Coinmarket is an increasingly popular website where you can follow the movement of individual portfolios. What exactly is coinmarket and why is it so popular? Coinmarket generally uses pairs of currencies that are widely traded on the Forex market, for example, the USD/JPY or the GBP/USD. This gives you the opportunity to track the movements of individual portfolios across multiple exchanges.
Coinmarket also tracks the value of individual coins, both directly and indirectly. The two types of measurement are called market cap and market depth. Basically, the market cap is the standard way of gauging the value of all virtual currencies by their market share in a particular exchange. It’s calculated by multiplied by the daily exchange rate against the daily supply (issued supply) multiplied by the number of outstanding shares. On the other hand, market depth measures the total of all coins in circulation, both in circulation and on hand.
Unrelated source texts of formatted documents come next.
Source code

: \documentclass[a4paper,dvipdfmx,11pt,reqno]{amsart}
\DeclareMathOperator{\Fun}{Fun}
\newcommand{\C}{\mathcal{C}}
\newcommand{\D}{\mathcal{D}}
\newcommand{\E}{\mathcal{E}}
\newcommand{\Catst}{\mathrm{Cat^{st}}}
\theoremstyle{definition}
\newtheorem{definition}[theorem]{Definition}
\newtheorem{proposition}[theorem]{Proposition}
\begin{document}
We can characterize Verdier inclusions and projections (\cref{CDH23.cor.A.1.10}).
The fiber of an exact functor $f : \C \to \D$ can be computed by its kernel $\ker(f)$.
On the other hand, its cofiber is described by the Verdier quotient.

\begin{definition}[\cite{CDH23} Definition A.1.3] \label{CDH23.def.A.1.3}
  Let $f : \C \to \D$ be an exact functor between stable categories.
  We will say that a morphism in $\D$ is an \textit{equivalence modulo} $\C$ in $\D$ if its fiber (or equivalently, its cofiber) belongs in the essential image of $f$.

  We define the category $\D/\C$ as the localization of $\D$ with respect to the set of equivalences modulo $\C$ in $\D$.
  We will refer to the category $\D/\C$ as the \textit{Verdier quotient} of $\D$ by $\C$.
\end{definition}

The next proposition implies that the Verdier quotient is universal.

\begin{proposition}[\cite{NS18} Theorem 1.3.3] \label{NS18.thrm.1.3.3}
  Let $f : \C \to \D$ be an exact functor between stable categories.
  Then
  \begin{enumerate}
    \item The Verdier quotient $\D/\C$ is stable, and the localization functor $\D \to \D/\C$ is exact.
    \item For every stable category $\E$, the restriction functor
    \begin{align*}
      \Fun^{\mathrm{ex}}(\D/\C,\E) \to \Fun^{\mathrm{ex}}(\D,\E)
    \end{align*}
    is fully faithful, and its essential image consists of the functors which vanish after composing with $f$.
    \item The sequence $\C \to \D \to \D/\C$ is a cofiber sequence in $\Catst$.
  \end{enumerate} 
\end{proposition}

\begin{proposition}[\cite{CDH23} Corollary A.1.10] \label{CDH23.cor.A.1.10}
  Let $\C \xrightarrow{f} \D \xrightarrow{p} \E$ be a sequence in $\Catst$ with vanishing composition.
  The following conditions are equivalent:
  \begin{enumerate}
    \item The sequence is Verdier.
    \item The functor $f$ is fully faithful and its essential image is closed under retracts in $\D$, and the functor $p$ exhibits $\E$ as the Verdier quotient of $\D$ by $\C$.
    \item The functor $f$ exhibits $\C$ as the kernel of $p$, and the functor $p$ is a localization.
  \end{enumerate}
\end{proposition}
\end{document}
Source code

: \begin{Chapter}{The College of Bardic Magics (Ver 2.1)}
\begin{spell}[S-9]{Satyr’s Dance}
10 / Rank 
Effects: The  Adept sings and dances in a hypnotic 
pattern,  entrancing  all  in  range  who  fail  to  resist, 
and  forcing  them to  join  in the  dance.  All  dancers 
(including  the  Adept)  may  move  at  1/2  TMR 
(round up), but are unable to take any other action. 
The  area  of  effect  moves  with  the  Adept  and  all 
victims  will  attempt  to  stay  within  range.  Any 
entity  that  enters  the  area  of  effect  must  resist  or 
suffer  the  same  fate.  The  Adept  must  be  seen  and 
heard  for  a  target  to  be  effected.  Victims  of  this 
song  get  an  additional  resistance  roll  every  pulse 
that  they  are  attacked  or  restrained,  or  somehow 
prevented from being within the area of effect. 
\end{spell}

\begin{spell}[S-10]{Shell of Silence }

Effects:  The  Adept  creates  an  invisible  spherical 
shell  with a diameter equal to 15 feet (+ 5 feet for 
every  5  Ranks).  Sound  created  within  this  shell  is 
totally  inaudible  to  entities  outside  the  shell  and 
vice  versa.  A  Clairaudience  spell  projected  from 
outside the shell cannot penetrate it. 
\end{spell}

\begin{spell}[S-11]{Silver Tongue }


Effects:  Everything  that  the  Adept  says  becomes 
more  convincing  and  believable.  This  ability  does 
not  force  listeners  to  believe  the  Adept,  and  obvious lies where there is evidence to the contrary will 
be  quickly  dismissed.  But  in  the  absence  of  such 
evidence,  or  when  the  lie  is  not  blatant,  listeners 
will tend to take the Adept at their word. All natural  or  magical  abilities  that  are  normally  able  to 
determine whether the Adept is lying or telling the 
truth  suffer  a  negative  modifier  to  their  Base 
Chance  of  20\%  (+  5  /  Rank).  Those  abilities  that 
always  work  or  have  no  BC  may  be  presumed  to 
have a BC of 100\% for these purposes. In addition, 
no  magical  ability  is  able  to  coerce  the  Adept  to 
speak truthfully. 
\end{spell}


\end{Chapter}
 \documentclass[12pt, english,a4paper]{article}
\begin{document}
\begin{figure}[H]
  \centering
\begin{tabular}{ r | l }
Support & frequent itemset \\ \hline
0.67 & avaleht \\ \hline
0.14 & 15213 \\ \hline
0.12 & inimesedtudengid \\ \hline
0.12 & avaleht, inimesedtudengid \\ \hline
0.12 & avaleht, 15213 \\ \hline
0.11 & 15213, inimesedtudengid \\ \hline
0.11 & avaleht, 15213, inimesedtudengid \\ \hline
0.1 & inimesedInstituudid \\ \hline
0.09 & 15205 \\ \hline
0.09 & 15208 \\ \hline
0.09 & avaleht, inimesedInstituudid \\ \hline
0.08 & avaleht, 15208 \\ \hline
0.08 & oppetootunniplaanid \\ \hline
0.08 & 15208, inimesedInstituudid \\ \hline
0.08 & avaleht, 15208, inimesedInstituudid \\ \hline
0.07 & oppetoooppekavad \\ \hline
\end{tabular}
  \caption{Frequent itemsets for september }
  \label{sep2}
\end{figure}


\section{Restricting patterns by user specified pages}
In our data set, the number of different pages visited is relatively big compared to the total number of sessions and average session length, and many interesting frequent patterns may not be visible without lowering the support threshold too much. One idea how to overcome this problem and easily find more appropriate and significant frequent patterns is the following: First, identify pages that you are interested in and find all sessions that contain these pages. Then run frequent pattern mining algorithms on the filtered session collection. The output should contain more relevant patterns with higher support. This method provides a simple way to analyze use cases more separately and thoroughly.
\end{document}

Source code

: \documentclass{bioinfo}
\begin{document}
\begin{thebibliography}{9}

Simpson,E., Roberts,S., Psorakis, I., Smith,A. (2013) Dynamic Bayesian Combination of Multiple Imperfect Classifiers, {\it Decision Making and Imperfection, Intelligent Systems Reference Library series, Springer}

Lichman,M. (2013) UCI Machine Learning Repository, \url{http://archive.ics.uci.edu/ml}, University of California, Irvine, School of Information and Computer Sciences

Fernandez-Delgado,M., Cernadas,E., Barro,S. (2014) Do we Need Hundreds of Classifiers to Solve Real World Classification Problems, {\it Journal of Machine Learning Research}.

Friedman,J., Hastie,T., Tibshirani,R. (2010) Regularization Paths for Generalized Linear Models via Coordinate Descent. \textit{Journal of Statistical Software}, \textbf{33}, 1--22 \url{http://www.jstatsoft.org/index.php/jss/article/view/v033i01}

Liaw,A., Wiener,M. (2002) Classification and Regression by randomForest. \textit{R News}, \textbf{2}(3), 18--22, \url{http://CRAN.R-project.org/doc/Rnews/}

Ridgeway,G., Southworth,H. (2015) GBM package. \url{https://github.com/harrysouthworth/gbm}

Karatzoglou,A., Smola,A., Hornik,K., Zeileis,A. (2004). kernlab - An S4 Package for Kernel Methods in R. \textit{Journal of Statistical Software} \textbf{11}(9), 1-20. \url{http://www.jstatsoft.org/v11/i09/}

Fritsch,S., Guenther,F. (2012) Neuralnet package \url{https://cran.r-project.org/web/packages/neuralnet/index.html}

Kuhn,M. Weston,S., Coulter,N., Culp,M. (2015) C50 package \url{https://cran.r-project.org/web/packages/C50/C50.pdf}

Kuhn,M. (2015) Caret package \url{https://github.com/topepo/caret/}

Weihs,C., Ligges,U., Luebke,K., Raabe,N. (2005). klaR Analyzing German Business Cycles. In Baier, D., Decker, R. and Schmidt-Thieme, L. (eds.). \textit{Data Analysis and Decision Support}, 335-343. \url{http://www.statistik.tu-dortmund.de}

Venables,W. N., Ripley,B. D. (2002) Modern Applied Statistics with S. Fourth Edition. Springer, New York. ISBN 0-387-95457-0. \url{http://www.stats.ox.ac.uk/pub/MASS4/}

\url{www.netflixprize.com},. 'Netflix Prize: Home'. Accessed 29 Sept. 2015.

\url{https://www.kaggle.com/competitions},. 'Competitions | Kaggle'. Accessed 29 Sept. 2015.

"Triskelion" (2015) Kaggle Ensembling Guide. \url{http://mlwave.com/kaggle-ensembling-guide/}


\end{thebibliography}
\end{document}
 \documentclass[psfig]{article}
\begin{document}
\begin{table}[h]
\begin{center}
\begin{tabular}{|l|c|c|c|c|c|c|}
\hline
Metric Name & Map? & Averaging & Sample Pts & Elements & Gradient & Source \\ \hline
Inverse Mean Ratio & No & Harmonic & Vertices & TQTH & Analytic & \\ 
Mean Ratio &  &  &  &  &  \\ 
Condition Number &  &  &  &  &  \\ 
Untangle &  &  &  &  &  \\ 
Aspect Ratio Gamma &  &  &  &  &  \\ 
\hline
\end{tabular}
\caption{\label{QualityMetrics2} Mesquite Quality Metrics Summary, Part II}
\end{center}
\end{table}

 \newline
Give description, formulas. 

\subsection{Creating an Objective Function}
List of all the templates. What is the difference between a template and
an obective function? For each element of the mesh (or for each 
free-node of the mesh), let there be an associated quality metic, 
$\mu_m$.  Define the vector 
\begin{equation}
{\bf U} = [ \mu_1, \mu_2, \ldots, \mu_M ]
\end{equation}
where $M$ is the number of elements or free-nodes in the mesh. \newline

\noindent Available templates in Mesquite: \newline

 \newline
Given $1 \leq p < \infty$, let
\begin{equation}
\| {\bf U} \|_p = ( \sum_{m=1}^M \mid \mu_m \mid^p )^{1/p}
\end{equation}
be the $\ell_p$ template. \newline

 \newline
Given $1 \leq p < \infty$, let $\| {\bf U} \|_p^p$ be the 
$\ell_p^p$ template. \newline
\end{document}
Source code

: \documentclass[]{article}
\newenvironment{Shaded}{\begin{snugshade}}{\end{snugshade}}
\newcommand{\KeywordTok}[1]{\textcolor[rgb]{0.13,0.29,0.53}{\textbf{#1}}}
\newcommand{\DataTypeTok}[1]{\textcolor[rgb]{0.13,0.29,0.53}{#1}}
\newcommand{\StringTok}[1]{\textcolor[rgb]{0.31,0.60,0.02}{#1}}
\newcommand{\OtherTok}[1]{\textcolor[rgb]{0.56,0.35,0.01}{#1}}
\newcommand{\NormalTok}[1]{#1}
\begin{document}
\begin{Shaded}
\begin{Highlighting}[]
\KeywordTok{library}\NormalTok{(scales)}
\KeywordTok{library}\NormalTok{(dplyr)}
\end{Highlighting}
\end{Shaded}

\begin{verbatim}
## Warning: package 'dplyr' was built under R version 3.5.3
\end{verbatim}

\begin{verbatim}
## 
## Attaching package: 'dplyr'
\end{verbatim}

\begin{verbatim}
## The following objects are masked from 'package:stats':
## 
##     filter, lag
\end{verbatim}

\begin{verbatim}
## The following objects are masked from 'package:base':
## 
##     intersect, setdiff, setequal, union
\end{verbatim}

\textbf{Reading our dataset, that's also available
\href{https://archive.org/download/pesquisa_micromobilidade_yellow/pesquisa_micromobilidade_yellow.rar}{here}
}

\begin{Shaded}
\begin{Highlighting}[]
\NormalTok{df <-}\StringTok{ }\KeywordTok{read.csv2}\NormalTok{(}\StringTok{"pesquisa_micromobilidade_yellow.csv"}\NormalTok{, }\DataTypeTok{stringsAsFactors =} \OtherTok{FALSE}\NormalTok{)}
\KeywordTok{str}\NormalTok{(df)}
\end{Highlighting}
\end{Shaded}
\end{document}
Let’s start with the latter, because market caps and market depth are directly related. The higher the market cap, the more valuable any given virtual currency is. The lower the market cap, the less valuable it is. That’s the reason why there’s always a flood of new, lower quality coins flooding onto the market at some point, since the supply is low and the demand is high.
So what’s going on with the market depth? This is expressed as the difference between the total number of shares in circulation and the total number of coins in circulation. Usually, the left side of the chart has the most bullish trends, as more investors are pushing these currencies up, while the right side of the chart has more bearish trends.
Now let’s look at how we can exploit the bullish and bearish trends to make money on the ethereal network. When you get into the bearish trades, you’re buying up coins that have already reached their sell-by date. This makes you money. You don’t have to hold on to these coins forever, as they’ll lose their value anyway, but you can sell them for a profit when the prices recover.
On the other hand, when you enter the bullish trades, you’re selling out those currencies that have reached their buy-by dates. That makes you money by shedding your unwanted stock. Again, you don’t have to hold onto these coins forever, but you should sell them before the price recovers to its real value. There’s no better way to position yourself than this, as there is a large pool of cheap, quality coins out there that will always be profitable. What you have to do is to look at the market cap of all of the hottest currencies, both in the bullish and bearish terms, and then position yourself accordingly. You don’t want to become a day trader, you want to hold onto the big profits for as long as possible.